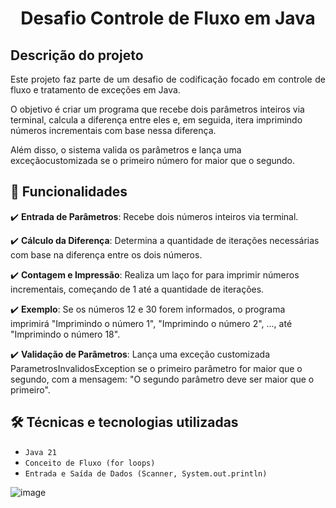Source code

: <h1 align="center"> Desafio Controle de Fluxo em Java </h1>

## Descrição do projeto

<p align="justify">
Este projeto faz parte de um desafio de codificação focado em controle de fluxo e tratamento de exceções em Java.

O objetivo é criar um programa que recebe dois parâmetros inteiros via terminal, calcula a diferença entre eles e, em seguida, itera imprimindo números incrementais com base nessa diferença. 

Além disso, o sistema valida os parâmetros e lança uma exceçãocustomizada se o primeiro número for maior que o segundo.</p>

###

## 🚀 **Funcionalidades**

:heavy_check_mark: **Entrada de Parâmetros**: Recebe dois números inteiros via terminal.

:heavy_check_mark: **Cálculo da Diferença**: Determina a quantidade de iterações necessárias com base na diferença entre os dois números.

:heavy_check_mark: **Contagem e Impressão**: Realiza um laço for para imprimir números incrementais, começando de 1 até a quantidade de iterações.

:heavy_check_mark: **Exemplo**: Se os números 12 e 30 forem informados, o programa imprimirá "Imprimindo o número 1", "Imprimindo o número 2", ..., até "Imprimindo o número 18".

:heavy_check_mark: **Validação de Parâmetros**: Lança uma exceção customizada ParametrosInvalidosException se o primeiro parâmetro for maior que o segundo, com a mensagem: "O segundo parâmetro deve ser maior que o primeiro".

###

## 🛠️ Técnicas e tecnologias utilizadas

- ``Java 21``
- ``Conceito de Fluxo (for loops)``
- ``Entrada e Saída de Dados (Scanner, System.out.println)``


![image](https://github.com/user-attachments/assets/e40c3e74-519b-4fd8-a870-df25ef98c2b4)
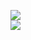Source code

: [![](https://img.shields.io/badge/Made%20With-Github%20Spray-lightgrey.svg?style=for-the-badge&logo=github)](https://github.com/Annihil/github-spray#17935)  
[![](https://i.imgur.com/2DrTn0Z.gif)](https://github.com/Annihil/github-spray)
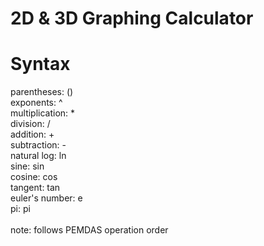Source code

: # 2D & 3D Graphing Calculator
# Syntax
parentheses: ()
\
exponents: ^
\
multiplication: *
\
division: /
\
addition: +
\
subtraction: -
\
natural log: ln
\
sine: sin
\
cosine: cos
\
tangent: tan
\
euler's number: e
\
pi: pi
\
\
note: follows PEMDAS operation order
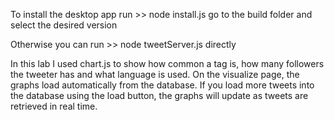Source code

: To install the desktop app run >> node install.js
go to the build folder and select the desired version

Otherwise you can run >> node tweetServer.js directly

In this lab I used chart.js to show how common a tag is, 
how many followers the tweeter has and what language is used.
On the visualize page, the graphs load automatically from the database.
If you load more tweets into the database using the load button, 
the graphs will update as tweets are retrieved in real time.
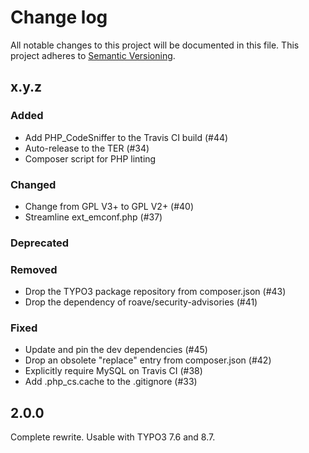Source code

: # Change log

All notable changes to this project will be documented in this file.
This project adheres to [Semantic Versioning](https://semver.org/).

## x.y.z

### Added
- Add PHP_CodeSniffer to the Travis CI build (#44)
- Auto-release to the TER (#34)
- Composer script for PHP linting

### Changed
- Change from GPL V3+ to GPL V2+ (#40)
- Streamline ext_emconf.php (#37)

### Deprecated

### Removed
- Drop the TYPO3 package repository from composer.json (#43)
- Drop the dependency of roave/security-advisories (#41)

### Fixed
- Update and pin the dev dependencies (#45)
- Drop an obsolete "replace" entry from composer.json (#42)
- Explicitly require MySQL on Travis CI (#38)
- Add .php_cs.cache to the .gitignore (#33)

## 2.0.0
Complete rewrite. Usable with TYPO3 7.6 and 8.7.
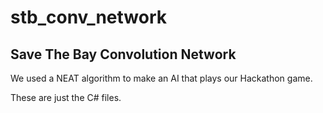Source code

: # stb_conv_network
## Save The Bay Convolution Network

We used a NEAT algorithm to make an AI that plays our Hackathon game.

These are just the C# files.
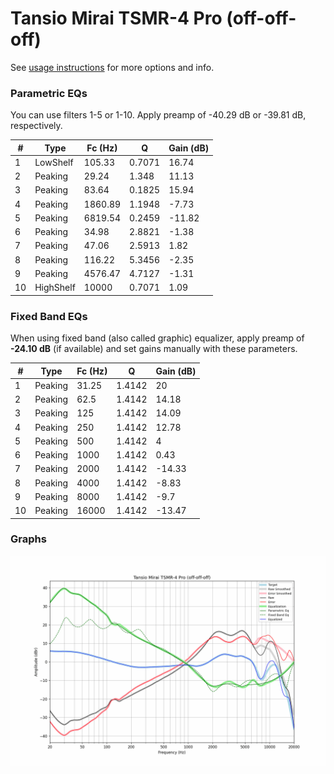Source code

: # Tansio Mirai TSMR-4 Pro (off-off-off)
See [usage instructions](https://github.com/jaakkopasanen/AutoEq#usage) for more options and info.

### Parametric EQs
You can use filters 1-5 or 1-10. Apply preamp of -40.29 dB or -39.81 dB, respectively.

|   # | Type      |   Fc (Hz) |      Q |   Gain (dB) |
|-----|-----------|-----------|--------|-------------|
|   1 | LowShelf  |    105.33 | 0.7071 |       16.74 |
|   2 | Peaking   |     29.24 | 1.348  |       11.13 |
|   3 | Peaking   |     83.64 | 0.1825 |       15.94 |
|   4 | Peaking   |   1860.89 | 1.1948 |       -7.73 |
|   5 | Peaking   |   6819.54 | 0.2459 |      -11.82 |
|   6 | Peaking   |     34.98 | 2.8821 |       -1.38 |
|   7 | Peaking   |     47.06 | 2.5913 |        1.82 |
|   8 | Peaking   |    116.22 | 5.3456 |       -2.35 |
|   9 | Peaking   |   4576.47 | 4.7127 |       -1.31 |
|  10 | HighShelf |  10000    | 0.7071 |        1.09 |

### Fixed Band EQs
When using fixed band (also called graphic) equalizer, apply preamp of **-24.10 dB** (if available) and set gains manually with these parameters.

|   # | Type    |   Fc (Hz) |      Q |   Gain (dB) |
|-----|---------|-----------|--------|-------------|
|   1 | Peaking |     31.25 | 1.4142 |       20    |
|   2 | Peaking |     62.5  | 1.4142 |       14.18 |
|   3 | Peaking |    125    | 1.4142 |       14.09 |
|   4 | Peaking |    250    | 1.4142 |       12.78 |
|   5 | Peaking |    500    | 1.4142 |        4    |
|   6 | Peaking |   1000    | 1.4142 |        0.43 |
|   7 | Peaking |   2000    | 1.4142 |      -14.33 |
|   8 | Peaking |   4000    | 1.4142 |       -8.83 |
|   9 | Peaking |   8000    | 1.4142 |       -9.7  |
|  10 | Peaking |  16000    | 1.4142 |      -13.47 |

### Graphs
![](./Tansio%20Mirai%20TSMR-4%20Pro%20(off-off-off).png)
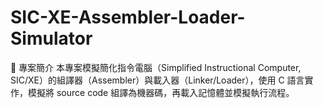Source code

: # SIC-XE-Assembler-Loader-Simulator
📌 專案簡介 本專案模擬簡化指令電腦（Simplified Instructional Computer, SIC/XE）的組譯器（Assembler）與載入器（Linker/Loader），使用 C 語言實作，模擬將 source code 組譯為機器碼，再載入記憶體並模擬執行流程。
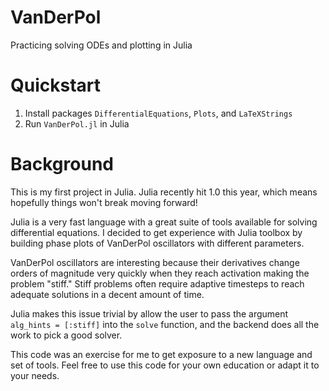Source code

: # VanDerPol
Practicing solving ODEs and plotting in Julia

# Quickstart
1. Install packages `DifferentialEquations`, `Plots`, and `LaTeXStrings`
2. Run `VanDerPol.jl` in Julia

# Background
This is my first project in Julia. Julia recently hit 1.0 this year, which means hopefully things won't break moving forward!

Julia is a very fast language with a great suite of tools available for solving differential equations. I decided to get experience with Julia toolbox by building phase plots of VanDerPol oscillators with different parameters.

VanDerPol oscillators are interesting because their derivatives change orders of magnitude very quickly when they reach activation making the problem "stiff." Stiff problems often require adaptive timesteps to reach adequate solutions in a decent amount of time.

Julia makes this issue trivial by allow the user to pass the argument `alg_hints = [:stiff]` into the `solve` function, and the backend does all the work to pick a good solver.

This code was an exercise for me to get exposure to a new language and set of tools. Feel free to use this code for your own education or adapt it to your needs.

» Your instructions: How many of the lines in the data above carry the word "github"? Say the number and nothing else.

» Answer below: 4